In this article, I’ll explain CIF, give some usage examples, and discuss test deployment scenarios.
From the perspective of a user, CIF allows you to run queries against many data sources at once. If you have other private data sources available, particularly via XML (RSS), JSON, or in a file (e.g. CSV), you can incorporate those, as well as additional OSINT sources. CIF comes preconfigured for:
Use cases include manually querying the database for specific indicators (e.g. “do we have any records for this IP address?”) as well as pulling feeds of various sorts for use by security systems (e.g. “what URLs should we block at the proxy?”). CIF includes concepts of severity and confidence as well as privilege. This allows you to provide feeds of high-confidence public data to some systems while still allowing investigators to query private, unconfirmed data.

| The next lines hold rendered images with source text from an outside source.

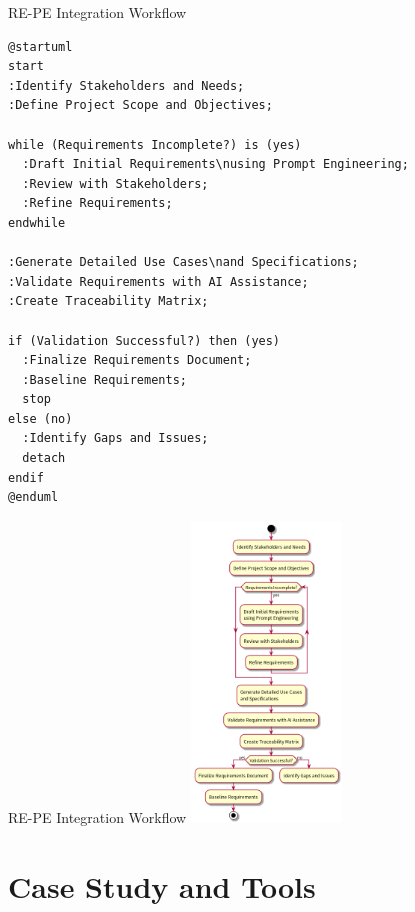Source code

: \documentclass{beamer}
\begin{document}
\begin{frame}[fragile]{RE-PE Integration Workflow}
    \lstset{style=plantuml}
    \begin{lstlisting}[caption={Requirements Engineering Workflow}]
@startuml
start
:Identify Stakeholders and Needs;
:Define Project Scope and Objectives;

while (Requirements Incomplete?) is (yes)
  :Draft Initial Requirements\nusing Prompt Engineering;
  :Review with Stakeholders;
  :Refine Requirements;
endwhile

:Generate Detailed Use Cases\nand Specifications;
:Validate Requirements with AI Assistance;
:Create Traceability Matrix;

if (Validation Successful?) then (yes)
  :Finalize Requirements Document;
  :Baseline Requirements;
  stop
else (no)
  :Identify Gaps and Issues;
  detach
endif
@enduml
    \end{lstlisting}
\end{frame}

\begin{frame}[fragile]{RE-PE Integration Workflow}
    \centering
    \includegraphics[width=0.3\textwidth]{images/re-pe.png} %
\end{frame}
\section{Case Study and Tools}
\end{document}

Essentially, CIF ingests data – typically on an hourly or data basis, depending on the source – indexes it on the fly for performance reasons, performs correlation analytics (e.g. so that a URL also turns into domain and IP address information), and then makes it available in feeds via various output plugins. These plugins include tables and HTML for viewing by a user, but also IPtables rules, Snort rules, JSON, and CSV for processing by other security systems.

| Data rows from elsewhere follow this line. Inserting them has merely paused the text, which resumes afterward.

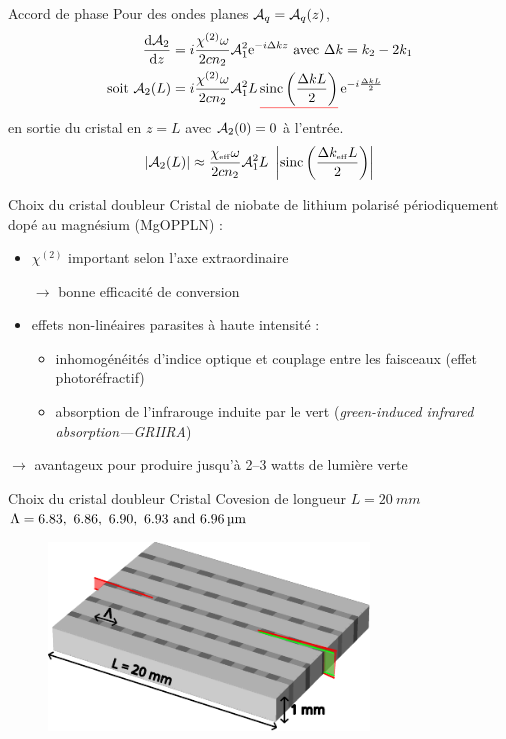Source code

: \documentclass{beamer}
\newcommand{\chie}{\chi_\mathsc{eff}}
\newcommand{\dke}{\Delta k_\mathsc{eff}}
\begin{document}
\begin{frame}{Accord de phase}
Pour des ondes planes $\A_q = \A_q(z)$,
\begin{align*}
	\dv{\A_2}{z} &= i\frac{\chi^{(2)}\omega}{2cn_2} \A_1^2 \e{-i \Delta k z} \text{ avec } {\Delta k = k_2 - 2k_1} \label{eq:pwe} \\
	\text{soit } \A_2(L) &= i \frac{\chi^{(2)}\omega}{2 cn_2} \A_1^2 L\, \uline{red}{\operatorname{sinc}\left( \frac{\Delta k L}{2} \right)}\, \e{-i\frac{\Delta k L}{2}}
\end{align*}
en sortie du cristal en $z=L$ avec $\A_2(0)=0$ à l'entrée.
\begin{align*}
\left|\A_2(L)\right| \approx \frac{\chie\omega}{2 cn_2} \A_1^2 L\ \left|\operatorname{sinc}\left( \frac{\dke L}{2} \right)\right|
\end{align*}
\end{frame}

\begin{frame}{Choix du cristal doubleur}
Cristal de niobate de lithium polarisé périodiquement dopé au magnésium (MgO\hc PPLN) :
\begin{itemize}
\item $\chi^{(2)}$ important selon l'axe extraordinaire
\item[$\rightarrow$] bonne efficacité de conversion
\item effets non-linéaires parasites à haute intensité :
\begin{itemize}
\item inhomogénéités d'indice optique et couplage entre les faisceaux (effet photoréfractif)
\item absorption de l'infrarouge induite par le vert (\textit{green-induced infrared absorption---GRIIRA})
\end{itemize}
\end{itemize}
$\boldsymbol\rightarrow$ avantageux pour produire jusqu'à 2--3 watts de lumière verte
\end{frame}

\begin{frame}{Choix du cristal doubleur}
Cristal Covesion de longueur $L=\SI{20}{mm}$ \\
$\Lambda = \qtylist[list-units = single]{6.83; 6.86 ; 6.90 ; 6.93 ; 6,96}{\micro\meter}$
\begin{figure}
\centering
\includegraphics[height=5cm]{img/cristal2.pdf} %
\end{figure}
\end{frame}
\end{document}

Everything below comes from the Perl client. I haven’t yet dealt with the Python client, much less hacked on it, but that’s coming Soontm.
cif -q infrastructure/malware -c 50 -s medium
gives a fairly large list of IP addresses associated with malware. (I used medium severity and 50% confidence in these examples.)

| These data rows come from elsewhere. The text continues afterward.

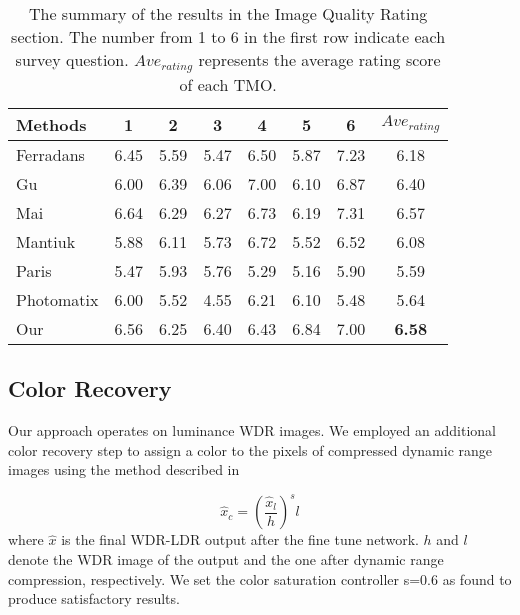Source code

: \documentclass[journal]{IEEEtran}
\begin{document}
\begin{table*}[t]
\footnotesize
\begin{center}
\caption{The summary of the results in the Image Quality Rating section. The number from 1 to 6 in the first row indicate each survey question.  $Ave_{rating}$ represents the average rating score of each TMO.}
\begin{tabular}{l|c|c|c|c|c|c|c}\hline
  Methods & 1 & 2 & 3 & 4 & 5 & 6 & $Ave_{rating}$ \\ \hline
  Ferradans \cite{ferradans2011analysis} & 6.45 & 5.59 & 5.47 & 6.50 & 5.87 & 7.23 & 6.18 \\
Gu \cite{gu2013local} & 6.00 & 6.39 & 6.06 & 7.00 & 6.10 & 6.87 & 6.40 \\
Mai \cite{mai2011optimizing} & 6.64 & 6.29 & 6.27 & 6.73 & 6.19 & 7.31 & 6.57 \\
Mantiuk \cite{mantiuk2008display} & 5.88 & 6.11 & 5.73 & 6.72 & 5.52 & 6.52 & 6.08 \\
Paris \cite{paris2015local} & 5.47 & 5.93 & 5.76 & 5.29 & 5.16 & 5.90 & 5.59 \\
Photomatix \cite{photomatrix} & 6.00 & 5.52 & 4.55 & 6.21 & 6.10 & 5.48 & 5.64 \\
Our & 6.56 & 6.25 & 6.40 & 6.43 & 6.84 & 7.00 & \textbf{6.58} \\

  \hline
\end{tabular}
\label{table:survey_2}
\end{center}
\end{table*}

\subsection{Color Recovery}
Our approach operates on luminance WDR images.  We employed an additional color recovery step to assign a color to the pixels of compressed dynamic range images using the method described in \cite{fattal2002gradient}

\begin{equation}
    \hat{x}_{c} = (\frac{\hat{x}_{l}}{h})^sl
\end{equation}
where $\hat{x}$ is the final WDR-LDR output after the fine tune network. $h$ and $l$ denote the WDR image of the output and the one after dynamic range compression, respectively.  We set the color saturation controller s=0.6 as \cite{fattal2002gradient} found to produce satisfactory results.
\end{document}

Even if you don’t use a proxy server, you might find CIF useful for checking suspicious URLs:
cif -q url -c 50 -s medium -p snort
You now have a list of Snort rules to pull into your IDS.
Or if you have your own list of IP addresses to check, such as when an ongoing case has new indicators:
you can put them in a file and query each of them.
for f in `cat hostlist.txt` ; do cif -q $f >> specific-ip.txt; done
This yields another list. You might see a few lines in that example with a “private” restriction and impact as “search”. This happens because, by default, CIF will log every query for a specific indicator. A number of searches, such as from other investigators, may have significance apart from any data. However, if you don’t want CIF to log a query, just use the “-n” parameter.
If you’d like to play with it some more, contact me for an API key and the address of my semi-public CIF server. Twitter or email both work fine.
Appendix: CIF on the Amazon cloud
Amazon Web Services provide a decent platform for testing CIF or running a public instance like mine. The following assumes some familiarity with Linux administration and at least a basic understanding of the Elastic Compute Cloud (EC2).
You can start with a small instance for the installation, but you’ll quickly want to move to a medium instance at least. I run a large instance using the Ubuntu Cloud Guest server image. In general, follow the server install instructions for CIF. You’ll also want to note the specifics for Ubuntu as they contain a few workarounds you will need. Allocate an Elastic IP and register it in DNS someplace, such as with Amazon Route 53. For the Security Group, only add HTTPS and SSH. You won’t need anything else, and I recommend leaving it at this minimal state for security purposes. You’ll also need an Elastic Block Store. While you can start with 10GB, expect that to grow a few GB per week, so you’ll need to resize from time to time or create a larger volume at the beginning. While not required for CIF installation, I can’t recommend enough that you use git to manage config files. Srsly.
When installing Postgres, note that “peer” may appear in the original file instead of “ident sameuser”. Also, I did not use the values in CIF doc, as postgres didn’t like them. I left everything at the defaults except:
work_mem = 512MB
checkpoint_segments = 32
When setting up BIND9, first check /etc/resolv.conf for the IP addresses you should use as forwarders.